Today I am going to talk about the wonderful memories of all the perfect peaches I met in my search for good taste. I've purchased peaches (local) from 3 different farm stands all priced differently all claiming to be Amish but only one lot made the top.
My problem is I know what a local peach should taste like. My early history goes back to Blackmore Farms in Painesville, Ohio where I was subjected to the most exquisite peaches I have ever tasted. These big beautiful Hale peaches (variety), fully red ripe all around and perfectly shaped.
Mr. Blackmore knew how important it was to handle a fruit like a peach - which is so fragile the least bit of bruise would turn brown. It never happened because they were transported on racks so the peaches never touched each other. Maybe 50-60 baskets came in racked and you could smell the flavor. Unforgettable 75 years later.
And then I remember my visit to Paris with my children. I went over to a fruit stand where peaches were still ripening on a tree. Some were already over ripe but those I picked were truly tree ripened. A dollar a peach seemed high for that time, but I would pay anything to taste another peach that was not only beautiful, perfect in color and taste that could not be founded anywhere else.
I never want you to forget it's the land and the soil that makes the difference plus the grower who works his magic.
I also think back of the peaches that we used to get from Michigan, Hale Havens. Boy were they juicy and sweet. They use to be packed in bushels but since they were so delicate and fragile there were always a lot of bruising.

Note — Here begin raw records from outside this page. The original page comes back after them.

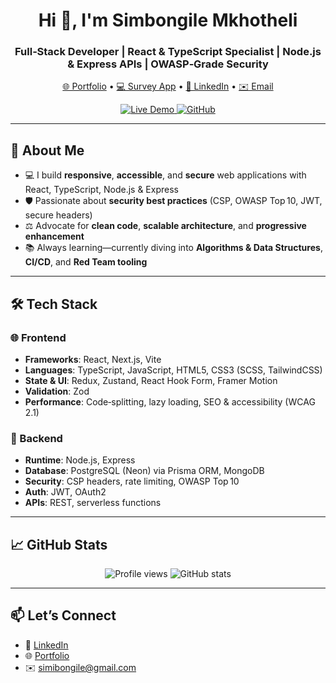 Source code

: <h1 align="center">Hi 👋, I'm Simbongile Mkhotheli</h1>
<h3 align="center">Full‑Stack Developer | React & TypeScript Specialist | Node.js & Express APIs | OWASP‑Grade Security</h3>

<p align="center">
  <a href="https://simbongile-mkoteli.vercel.app" target="_blank">🌐 Portfolio</a> • 
  <a href="https://github.com/simbongile-mkhotheli/survey-app" target="_blank">💻 Survey App</a> • 
  <a href="https://linkedin.com/in/mkoteli" target="_blank">💼 LinkedIn</a> • 
  <a href="mailto:simbongile@gmail.com">✉️ Email</a>
</p>

<p align="center">
  <a href="https://survey-app-beta-ivory.vercel.app" target="_blank">
    <img src="https://img.shields.io/badge/demo-live-brightgreen" alt="Live Demo" />
  </a>
  <a href="https://github.com/simbongile-mkhotheli/survey-app" target="_blank">
    <img src="https://img.shields.io/badge/code-GitHub-blue" alt="GitHub" />
  </a>
</p>

---

## 🚀 About Me

- 💻 I build **responsive**, **accessible**, and **secure** web applications with React, TypeScript, Node.js & Express  
- 🛡️ Passionate about **security best practices** (CSP, OWASP Top 10, JWT, secure headers)  
- ⚖️ Advocate for **clean code**, **scalable architecture**, and **progressive enhancement**  
- 📚 Always learning—currently diving into **Algorithms & Data Structures**, **CI/CD**, and **Red Team tooling**

---

## 🛠️ Tech Stack

### 🌐 Frontend

- **Frameworks**: React, Next.js, Vite  
- **Languages**: TypeScript, JavaScript, HTML5, CSS3 (SCSS, TailwindCSS)  
- **State & UI**: Redux, Zustand, React Hook Form, Framer Motion  
- **Validation**: Zod  
- **Performance**: Code‑splitting, lazy loading, SEO & accessibility (WCAG 2.1)

### 🔧 Backend

- **Runtime**: Node.js, Express  
- **Database**: PostgreSQL (Neon) via Prisma ORM, MongoDB  
- **Security**: CSP headers, rate limiting, OWASP Top 10  
- **Auth**: JWT, OAuth2  
- **APIs**: REST, serverless functions

---

## 📈 GitHub Stats

<p align="center">
  <img src="https://komarev.com/ghpvc/?username=simbongile-mkhotheli&label=Profile%20views&color=0e75b6&style=flat" alt="Profile views" />
  <img src="https://github-readme-stats.vercel.app/api?username=simbongile-mkhotheli&show_icons=true&theme=default" alt="GitHub stats" />
</p>

---

## 📫 Let’s Connect

- 💼 [LinkedIn](https://linkedin.com/in/mkoteli)  
- 🌐 [Portfolio](https://simbongile-mkoteli.vercel.app)  
- ✉️ simibongile@gmail.com  
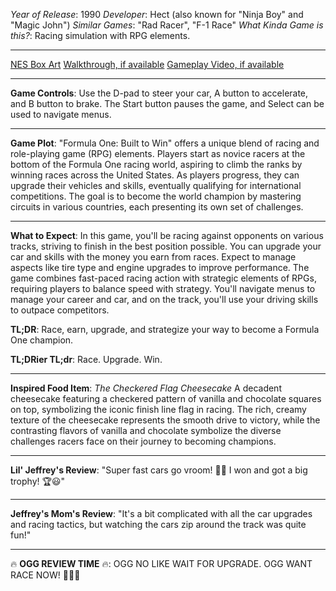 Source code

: *Year of Release*: 1990
*Developer*: Hect (also known for "Ninja Boy" and "Magic John")
*Similar Games*: "Rad Racer", "F-1 Race"
*What Kinda Game is this?*: Racing simulation with RPG elements.

---
[NES Box Art](https://www.google.com/search?tbm=isch&q=NES+Box+Art+Formula+One+Built+To+Win) 
[Walkthrough, if available](https://www.google.com/search?q=Walkthrough+NES+Formula+One+Built+To+Win)
[Gameplay Video, if available](https://www.youtube.com/results?search_query=gameplay+NES+Formula+One+Built+To+Win) 

- - -
**Game Controls**:
Use the D-pad to steer your car, A button to accelerate, and B button to brake. The Start button pauses the game, and Select can be used to navigate menus.

- - -
**Game Plot**: 
"Formula One: Built to Win" offers a unique blend of racing and role-playing game (RPG) elements. Players start as novice racers at the bottom of the Formula One racing world, aspiring to climb the ranks by winning races across the United States. As players progress, they can upgrade their vehicles and skills, eventually qualifying for international competitions. The goal is to become the world champion by mastering circuits in various countries, each presenting its own set of challenges.

- - -
**What to Expect**: 
In this game, you'll be racing against opponents on various tracks, striving to finish in the best position possible. You can upgrade your car and skills with the money you earn from races. Expect to manage aspects like tire type and engine upgrades to improve performance. The game combines fast-paced racing action with strategic elements of RPGs, requiring players to balance speed with strategy. You'll navigate menus to manage your career and car, and on the track, you'll use your driving skills to outpace competitors.

**TL;DR**:
Race, earn, upgrade, and strategize your way to become a Formula One champion.

**TL;DRier TL;dr**: 
Race. Upgrade. Win.

---
**Inspired Food Item**: *The Checkered Flag Cheesecake*
A decadent cheesecake featuring a checkered pattern of vanilla and chocolate squares on top, symbolizing the iconic finish line flag in racing. The rich, creamy texture of the cheesecake represents the smooth drive to victory, while the contrasting flavors of vanilla and chocolate symbolize the diverse challenges racers face on their journey to becoming champions.

---
**Lil' Jeffrey's Review**: "Super fast cars go vroom! 🚗💨 I won and got a big trophy! 🏆😃"

---
**Jeffrey's Mom's Review**: "It's a bit complicated with all the car upgrades and racing tactics, but watching the cars zip around the track was quite fun!"

---
🔥 **OGG REVIEW TIME** 🔥: OGG NO LIKE WAIT FOR UPGRADE. OGG WANT RACE NOW! 🚗🔧🚫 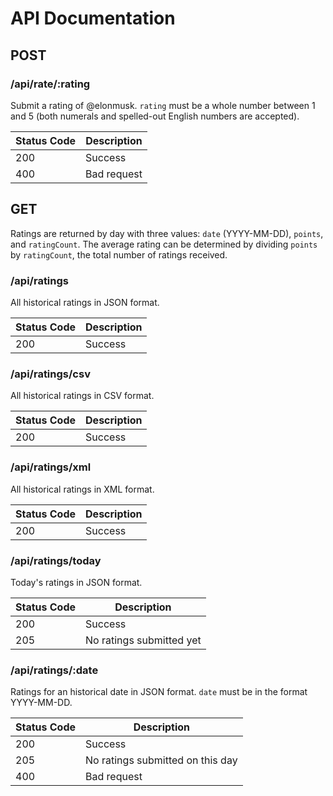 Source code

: # API Documentation

## POST

### /api/rate/:rating

Submit a rating of @elonmusk. `rating` must be a whole number between 1 and 5 (both numerals and spelled-out English numbers are accepted).

Status Code | Description
----------- | -----------
200         | Success
400         | Bad request

## GET

Ratings are returned by day with three values: `date` (YYYY-MM-DD), `points`, and `ratingCount`. The average rating can be determined by dividing `points` by `ratingCount`, the total number of ratings received.

### /api/ratings

All historical ratings in JSON format.

Status Code | Description
----------- | -----------
200         | Success

### /api/ratings/csv

All historical ratings in CSV format.

Status Code | Description
----------- | -----------
200         | Success

### /api/ratings/xml

All historical ratings in XML format.

Status Code | Description
----------- | -----------
200         | Success

### /api/ratings/today

Today's ratings in JSON format.

Status Code | Description
----------- | -----------
200         | Success
205         | No ratings submitted yet

### /api/ratings/:date

Ratings for an historical date in JSON format. `date` must be in the format YYYY-MM-DD.

Status Code | Description
----------- | -----------
200         | Success
205         | No ratings submitted on this day
400         | Bad request
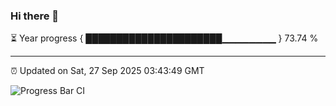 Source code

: ### Hi there 👋

⏳ Year progress { ██████████████████████▁▁▁▁▁▁▁▁ } 73.74 %

---

⏰ Updated on Sat, 27 Sep 2025 03:43:49 GMT

![Progress Bar CI](https://github.com/IshwaranRudhara/GIT-ACTION/workflows/Progress%20Bar%20CI/badge.svg)

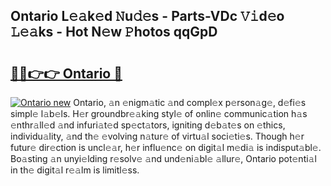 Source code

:## Ontario L𝚎𝚊k𝚎d 𝙽u𝚍𝚎s - Parts-VDc 𝚅𝚒d𝚎o 𝙻𝚎𝚊ks - Hot N𝚎w 𝙿hotos qqGpD

# <h2><a href="http://kvb2fq3.teov.top/?on=Ontario">🔗🔗👉👉 Ontario 🔗</a></h2>

[![Ontario new](https://i.imgur.com/QqkWNDz.gif)](http://kvb2fq3.teov.top/?on=Ontario)
Ontario, 𝚊n 𝚎nigm𝚊tic 𝚊nd compl𝚎x p𝚎rson𝚊g𝚎, d𝚎fi𝚎s simpl𝚎 l𝚊b𝚎ls. H𝚎r groundbr𝚎𝚊king styl𝚎 of onlin𝚎 communic𝚊tion h𝚊s 𝚎nthr𝚊ll𝚎d 𝚊nd infuri𝚊t𝚎d sp𝚎ct𝚊tors, igniting d𝚎b𝚊t𝚎s on 𝚎thics, individu𝚊lity, 𝚊nd th𝚎 𝚎volving n𝚊tur𝚎 of virtu𝚊l soci𝚎ti𝚎s. Though h𝚎r futur𝚎 dir𝚎ction is uncl𝚎𝚊r, h𝚎r influ𝚎nc𝚎 on digit𝚊l m𝚎di𝚊 is indisput𝚊bl𝚎. Bo𝚊sting 𝚊n unyi𝚎lding r𝚎solv𝚎 𝚊nd und𝚎ni𝚊bl𝚎 𝚊llur𝚎, Ontario pot𝚎nti𝚊l in th𝚎 digit𝚊l r𝚎𝚊lm is limitl𝚎ss.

Benton Harbor, Michigan was the major shipping point. We also use to get some premium tasting fruit from South Carolina layer- packed like eggs. They could match the best of them. I don't know why all of these peaches have disappeared. New Jersey is a great fruit state. We use to receive shipments of their best fruit in early August. That is another area that has disappeared from the scene. I don't remember all of the varieties because they have changed over the years. New Jersey was a good supplier but it was only a short season.
West Virginia shipped some harder varieties of peaches that had good color but the hardness took away some of its taste.
I can't stop unless I talk about the Canadian shipments that we received for many years in Cleveland. They were knock outs. That fruit was bursting in color and the peach juices just poured down your lips as you bit into it. I don't know why the government stepped in and didn't allow shipments to the United States. The Canadian fruit from Niagara had to be some of the best tasting varieties I had from anywhere. What a great lost that was. I wonder what happened to that deal. That had to be a story in itself.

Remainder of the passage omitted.